Bijbelse achtergronden

Zoals voor wel meer kerkelijke gebruiken geldt, komen we nergens in de Bijbel een opdracht tegen voor het jaarlijks afleggen van huisbezoeken. Toch past het instrument van het huisbezoek heel goed bij belangrijke Bijbelse noties. Zo lezen we het Nieuwe Testament dat het belangrijk is om in de gemeente naar elkaar om te zien. De notie dat Christus de Herder is die Zijn kudde (de gemeente) leidt komen we tegen op meerdere plaatsen. In 1 Timotheüs 3 en 4 en in Titus 1 lezen we over de taken die ouderlingen en diakenen ambtshalve hebben. De ambten van ouderling (oudste) en diaken komen we ook tegen in Handelingen. In Lukas 19 zien we Jezus het huis van Zacheüs binnengaan. ‘Heden moet Ik in uw huis verblijven.’ Dichterbij kun je in iemands leefwereld niet komen. Dan moet je diens huis zijn. Ons huis is de basis van waaruit we het leven leven. 
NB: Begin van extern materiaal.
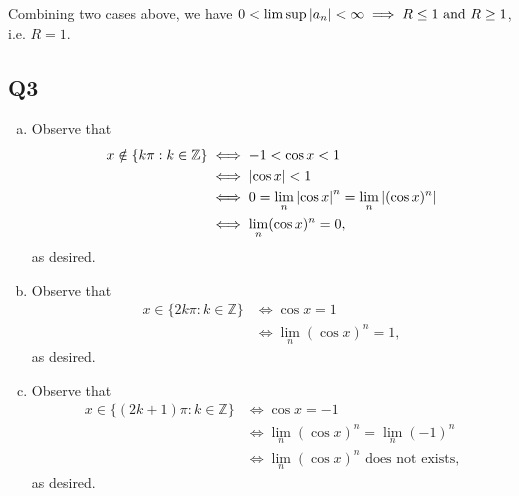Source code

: \documentclass[12pt,lettersize]{article}
\newcommand{\Z}{\mathbb{Z}}
\begin{document}
	Combining two cases above, we have $0<\lim\sup\abs{a_n}<\infty\implies R\leq 1\text{ and }R\geq 1$, i.e. $R=1$.
	\newpage
	
	\subsection*{Q3}
	\begin{enumerate}[(a)]
		\item Observe that
		\begin{align*}
			x\notin\{k\pi:k\in\Z\} &\iff -1<\cos x<1\\ &\iff \abs{\cos x}<1\\ &\iff 0=\lim_n\abs{\cos x}^n=\lim_n\abs{(\cos x)^n}\\ &\iff \lim_n(\cos x)^n=0,
		\end{align*}
		as desired.
		
		\item Observe that
		\begin{align*}
			x\in\{2k\pi: k\in\Z\} &\iff \cos x=1\\ &\iff \lim_n(\cos x)^n=1,
		\end{align*}
		as desired.
		
		\item Observe that
		\begin{align*}
			x\in\{(2k+1)\pi: k\in\Z\} &\iff \cos x=-1\\ &\iff \lim_n(\cos x)^n=\lim_n(-1)^n\\ &\iff \lim_n(\cos x)^n\text{ does not exists,}
		\end{align*}
		as desired.
	\end{enumerate}
	\newpage
	
\end{document}
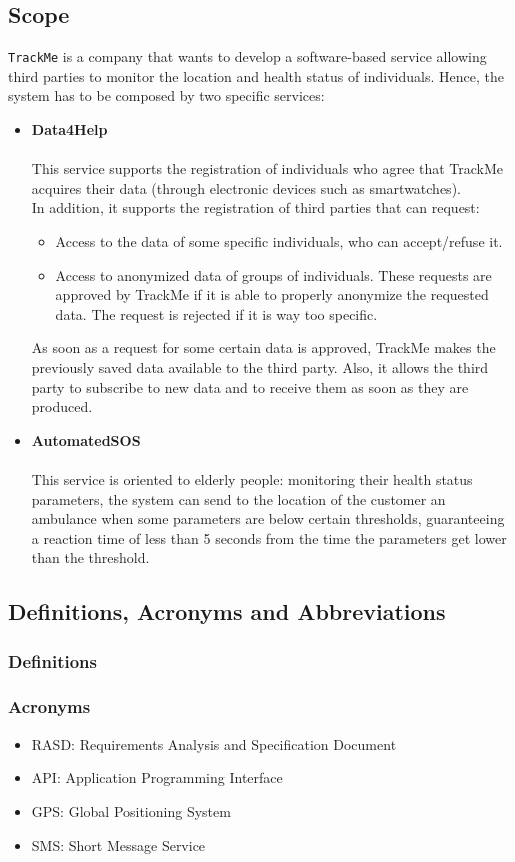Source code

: \documentclass[12pt,a4paper]{article}
\begin{document}
		\subsection{Scope}
		\texttt{TrackMe} is a company that wants to develop a software-based service allowing third parties to monitor the location and health status of individuals.
		Hence, the system has to be composed by two specific services:
		\begin{itemize}
			\item \textbf{Data4Help}\\\\This service supports the registration of individuals who agree that TrackMe acquires their data (through electronic devices such as smartwatches). \\In addition, it supports the registration of third parties that can request:
				\begin{itemize}
					\item Access to the data of some specific individuals, who can accept/refuse it.
					\item Access to anonymized data of groups of individuals. These requests are approved by TrackMe if it is able to properly anonymize the requested data. The request is rejected if it is way too specific.
				\end{itemize}
		As soon as a request for some certain data is approved, TrackMe makes the previously saved data available to the third party. Also, it allows the third party to subscribe to new data and to receive them as soon as they are produced.
			\item \textbf{AutomatedSOS}\\\\This service is oriented to elderly people: monitoring their health status parameters, the system can send to the location of the customer an ambulance when some parameters are below certain thresholds, guaranteeing a reaction time of less than 5 seconds from the time the parameters get lower than the threshold.
		\end{itemize} 
	
	
		\subsection{Definitions, Acronyms and Abbreviations}
			\subsubsection{Definitions}
			\subsubsection{Acronyms}
				\begin{itemize}
				\item RASD: Requirements Analysis and Specification Document
				\item API: Application Programming Interface
				\item GPS: Global Positioning System
				\item SMS: Short Message Service 
				\end{itemize}
\end{document}
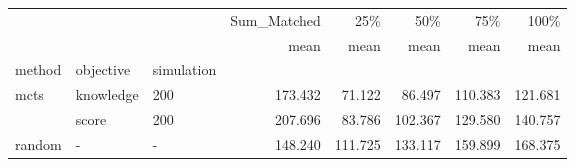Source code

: \begin{tabular}{lllrrrrr}
\toprule
       &   &   & Sum\_Matched &     25\% &     50\% &     75\% &    100\% \\
       &   &   &        mean &    mean &    mean &    mean &    mean \\
method & objective & simulation &             &         &         &         &         \\
\midrule
mcts & knowledge & 200 &     173.432 &  71.122 &  86.497 & 110.383 & 121.681 \\
       & score & 200 &     207.696 &  83.786 & 102.367 & 129.580 & 140.757 \\
random & - & - &     148.240 & 111.725 & 133.117 & 159.899 & 168.375 \\
\bottomrule
\end{tabular}
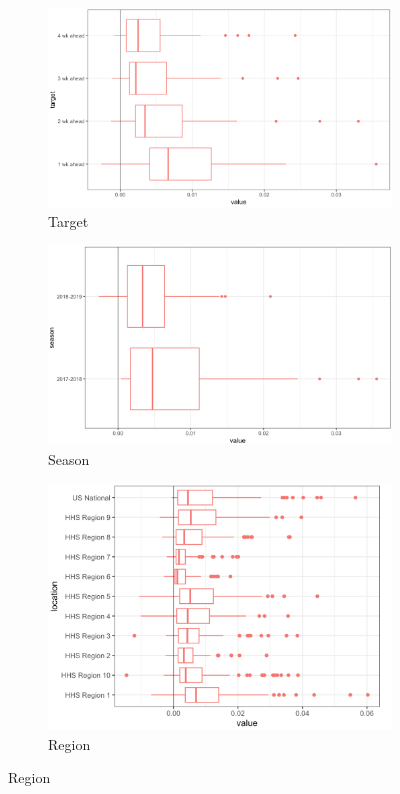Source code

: \documentclass{umassthesis}          %
\begin{document}
\begin{figure}
   \begin{subfigure}{.5\textwidth}
  \centering
\includegraphics[scale=.15]{target_chap2.png}
 \caption{Target}
\end{subfigure}%
\begin{subfigure}{.5\textwidth}
  \centering
    \includegraphics[scale=.2]{season.png}
    \caption{Season}
\end{subfigure}
\centering
\begin{subfigure}{.5\textwidth}
  \centering
    \includegraphics[scale=.3]{region.png}
    \caption{Region}
\end{subfigure}

\label{fig:model_results}
\end{figure}
\end{document}
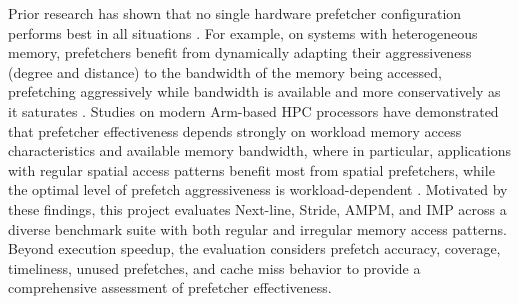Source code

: \documentclass[12pt, letterpaper]{article}
\begin{document}
\noindent Prior research has shown that no single hardware prefetcher configuration performs best in all situations \cite{mittal-survey-16}. For example, on systems with heterogeneous memory, prefetchers benefit from dynamically adapting their aggressiveness (degree and distance) to the bandwidth of the memory being accessed, prefetching aggressively while bandwidth is available and more conservatively as it saturates \cite{fzj-hybrid-pf}. Studies on modern Arm-based HPC processors have demonstrated that prefetcher effectiveness depends strongly on workload memory access characteristics and available memory bandwidth, where in particular, applications with regular spatial access patterns benefit most from spatial prefetchers, while the optimal level of prefetch aggressiveness is workload-dependent \cite{arm-hpc-pf-25}. Motivated by these findings, this project evaluates Next-line, Stride, AMPM, and IMP across a diverse benchmark suite with both regular and irregular memory access patterns. Beyond execution speedup, the evaluation considers prefetch accuracy, coverage, timeliness, unused prefetches, and cache miss behavior to provide a comprehensive assessment of prefetcher effectiveness.
\end{document}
Als we al deze Bijbelse principes overzien, blijkt dat het huisbezoek daar heel goed op aansluit. Het is een goed instrument voor ambtsdragers om te kunnen doen wat zij namens Christus als verantwoordelijkheid hebben ontvangen. 

Calvijn

Degene die aan het begin van deze kerkelijke praktijk staat is de reformator Johannes Calvijn. Vanaf 1550 voert hij het jaarlijkse huisbezoek in in zijn gemeente Geneve. Hoe kwam hij daartoe?

In de Rooms-katholieke kerk werd het herderlijk opzicht uitgeoefend door middel van de biecht. Wie een geestelijke wilde spreken, schuld en zonde wilde belijden, kon daarvoor terecht tijdens de biechtmomenten. De biechtvader luisterde dan naar het verhaal van de biechteling. Vervolgens gaf hij hem een opdracht mee. Bidt zoveel keer het Onze Vader en geef een bedrag als offer aan de kerk en dan zullen je zonden vergeven zijn. 

De Reformatoren hebben scherpe kritiek geleverd op deze praktijk. Genade wordt niet verkregen door bemiddeling van de kerken en het doen van goede werken. Een zondaar wordt gerechtvaardigd uit genade door het geloof alleen. Daarom werd de biecht afgeschaft. Daarmee werd echter ook het middel afgeschaft, om te spreken over zonde en genade. Dat dat gesprek moet plaatsvinden, daarvan was Calvijn overtuigd. Dat leidde er toe dat hij het jaarlijks huisbezoek instelde. 

Onderwijs

Daarbij had het huisbezoek voor Calvijn ook een ‘catechetische’ betekenis. Het bood gelegenheid om de kerkleden te onderwijzen, met name ook met het oog op de viering van het Avondmaal. Bij het Avondmaal gaat het immers bij uitstek om zonde en genade. 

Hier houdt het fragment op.